• Goal of the exercise
The records that follow are to be repeated without alteration.

• Exercise inputs
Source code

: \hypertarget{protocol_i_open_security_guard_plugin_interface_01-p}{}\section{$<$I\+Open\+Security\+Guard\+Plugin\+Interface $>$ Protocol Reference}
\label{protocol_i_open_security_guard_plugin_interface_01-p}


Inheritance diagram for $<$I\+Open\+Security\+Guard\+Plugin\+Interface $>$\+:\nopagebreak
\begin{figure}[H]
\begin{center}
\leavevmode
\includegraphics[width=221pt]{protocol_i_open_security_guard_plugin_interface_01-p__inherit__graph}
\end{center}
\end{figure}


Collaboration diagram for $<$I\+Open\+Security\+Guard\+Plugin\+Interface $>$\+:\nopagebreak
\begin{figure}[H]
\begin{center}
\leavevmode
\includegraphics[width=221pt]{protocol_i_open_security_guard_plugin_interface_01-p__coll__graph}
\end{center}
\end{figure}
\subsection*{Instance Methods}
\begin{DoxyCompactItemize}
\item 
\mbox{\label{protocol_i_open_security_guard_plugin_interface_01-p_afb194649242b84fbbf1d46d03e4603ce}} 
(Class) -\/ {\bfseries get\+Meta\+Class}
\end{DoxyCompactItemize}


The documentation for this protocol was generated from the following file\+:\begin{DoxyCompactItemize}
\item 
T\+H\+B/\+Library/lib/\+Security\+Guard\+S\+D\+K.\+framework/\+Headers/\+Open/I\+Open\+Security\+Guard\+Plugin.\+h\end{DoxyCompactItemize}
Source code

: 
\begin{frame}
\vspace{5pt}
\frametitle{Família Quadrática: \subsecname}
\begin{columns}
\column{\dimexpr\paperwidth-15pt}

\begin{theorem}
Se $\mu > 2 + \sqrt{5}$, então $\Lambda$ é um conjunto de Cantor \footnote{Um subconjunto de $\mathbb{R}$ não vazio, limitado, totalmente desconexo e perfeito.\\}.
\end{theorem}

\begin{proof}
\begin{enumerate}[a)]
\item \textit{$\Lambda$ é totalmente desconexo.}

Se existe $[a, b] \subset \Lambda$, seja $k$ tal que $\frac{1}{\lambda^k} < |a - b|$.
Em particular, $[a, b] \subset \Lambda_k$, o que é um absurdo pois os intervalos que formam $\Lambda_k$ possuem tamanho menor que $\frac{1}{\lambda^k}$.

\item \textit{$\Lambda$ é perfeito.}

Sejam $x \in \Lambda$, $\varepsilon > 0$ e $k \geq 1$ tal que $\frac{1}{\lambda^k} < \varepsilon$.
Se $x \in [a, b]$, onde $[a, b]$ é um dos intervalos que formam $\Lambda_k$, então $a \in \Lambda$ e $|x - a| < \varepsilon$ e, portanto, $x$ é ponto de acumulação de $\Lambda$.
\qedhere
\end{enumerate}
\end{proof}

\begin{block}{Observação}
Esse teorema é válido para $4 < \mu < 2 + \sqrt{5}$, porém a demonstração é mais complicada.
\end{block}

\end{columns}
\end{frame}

• Response to this exercise
Source code

: \hypertarget{protocol_i_open_security_guard_plugin_interface_01-p}{}\section{$<$I\+Open\+Security\+Guard\+Plugin\+Interface $>$ Protocol Reference}
\label{protocol_i_open_security_guard_plugin_interface_01-p}


Inheritance diagram for $<$I\+Open\+Security\+Guard\+Plugin\+Interface $>$\+:\nopagebreak
\begin{figure}[H]
\begin{center}
\leavevmode
\includegraphics[width=221pt]{protocol_i_open_security_guard_plugin_interface_01-p__inherit__graph}
\end{center}
\end{figure}


Collaboration diagram for $<$I\+Open\+Security\+Guard\+Plugin\+Interface $>$\+:\nopagebreak
\begin{figure}[H]
\begin{center}
\leavevmode
\includegraphics[width=221pt]{protocol_i_open_security_guard_plugin_interface_01-p__coll__graph}
\end{center}
\end{figure}
\subsection*{Instance Methods}
\begin{DoxyCompactItemize}
\item 
\mbox{\label{protocol_i_open_security_guard_plugin_interface_01-p_afb194649242b84fbbf1d46d03e4603ce}} 
(Class) -\/ {\bfseries get\+Meta\+Class}
\end{DoxyCompactItemize}


The documentation for this protocol was generated from the following file\+:\begin{DoxyCompactItemize}
\item 
T\+H\+B/\+Library/lib/\+Security\+Guard\+S\+D\+K.\+framework/\+Headers/\+Open/I\+Open\+Security\+Guard\+Plugin.\+h\end{DoxyCompactItemize}
Source code

: 
\begin{frame}
\vspace{5pt}
\frametitle{Família Quadrática: \subsecname}
\begin{columns}
\column{\dimexpr\paperwidth-15pt}

\begin{theorem}
Se $\mu > 2 + \sqrt{5}$, então $\Lambda$ é um conjunto de Cantor \footnote{Um subconjunto de $\mathbb{R}$ não vazio, limitado, totalmente desconexo e perfeito.\\}.
\end{theorem}

\begin{proof}
\begin{enumerate}[a)]
\item \textit{$\Lambda$ é totalmente desconexo.}

Se existe $[a, b] \subset \Lambda$, seja $k$ tal que $\frac{1}{\lambda^k} < |a - b|$.
Em particular, $[a, b] \subset \Lambda_k$, o que é um absurdo pois os intervalos que formam $\Lambda_k$ possuem tamanho menor que $\frac{1}{\lambda^k}$.

\item \textit{$\Lambda$ é perfeito.}

Sejam $x \in \Lambda$, $\varepsilon > 0$ e $k \geq 1$ tal que $\frac{1}{\lambda^k} < \varepsilon$.
Se $x \in [a, b]$, onde $[a, b]$ é um dos intervalos que formam $\Lambda_k$, então $a \in \Lambda$ e $|x - a| < \varepsilon$ e, portanto, $x$ é ponto de acumulação de $\Lambda$.
\qedhere
\end{enumerate}
\end{proof}

\begin{block}{Observação}
Esse teorema é válido para $4 < \mu < 2 + \sqrt{5}$, porém a demonstração é mais complicada.
\end{block}

\end{columns}
\end{frame}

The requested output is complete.